GOAL OF THE EXERCISE =
In this material, which lines include the string "theoremstyle"? Show them.

RECORDS FOR PROCESSING =
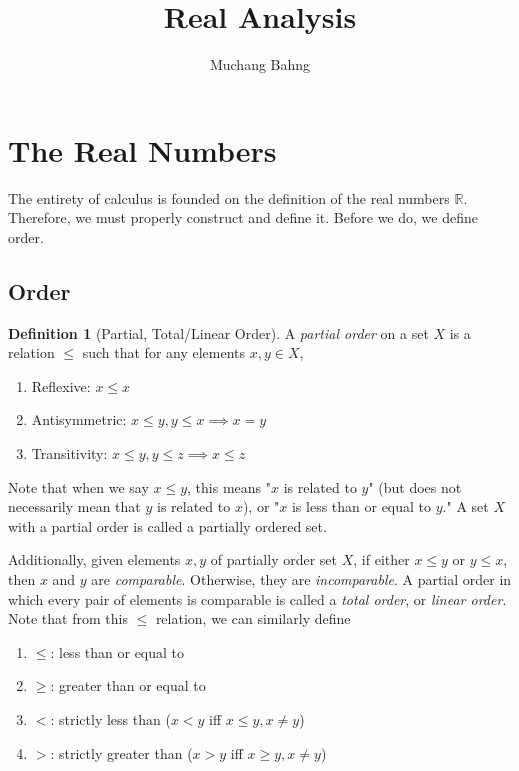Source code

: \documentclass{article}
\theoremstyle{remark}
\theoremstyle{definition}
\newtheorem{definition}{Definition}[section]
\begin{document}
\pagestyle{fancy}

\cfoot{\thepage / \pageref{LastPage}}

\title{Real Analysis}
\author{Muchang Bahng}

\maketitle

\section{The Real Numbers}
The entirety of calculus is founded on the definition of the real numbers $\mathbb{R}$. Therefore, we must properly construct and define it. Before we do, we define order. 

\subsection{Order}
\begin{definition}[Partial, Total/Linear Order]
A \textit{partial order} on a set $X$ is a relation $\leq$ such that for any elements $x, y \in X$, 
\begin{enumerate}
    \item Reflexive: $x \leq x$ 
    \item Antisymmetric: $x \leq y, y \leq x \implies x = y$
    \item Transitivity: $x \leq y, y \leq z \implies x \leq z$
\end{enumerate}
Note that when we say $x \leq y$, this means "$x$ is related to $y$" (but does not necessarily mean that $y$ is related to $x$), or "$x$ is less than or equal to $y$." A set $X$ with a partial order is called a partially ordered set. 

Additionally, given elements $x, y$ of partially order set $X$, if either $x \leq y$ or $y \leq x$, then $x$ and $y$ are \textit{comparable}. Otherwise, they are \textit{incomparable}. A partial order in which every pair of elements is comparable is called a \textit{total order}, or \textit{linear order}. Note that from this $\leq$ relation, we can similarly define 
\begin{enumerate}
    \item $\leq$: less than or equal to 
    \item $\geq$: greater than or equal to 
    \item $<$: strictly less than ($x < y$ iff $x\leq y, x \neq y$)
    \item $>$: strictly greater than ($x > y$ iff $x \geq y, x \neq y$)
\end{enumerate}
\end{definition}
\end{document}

EXERCISE ANSWER =
\theoremstyle{remark}
\theoremstyle{definition}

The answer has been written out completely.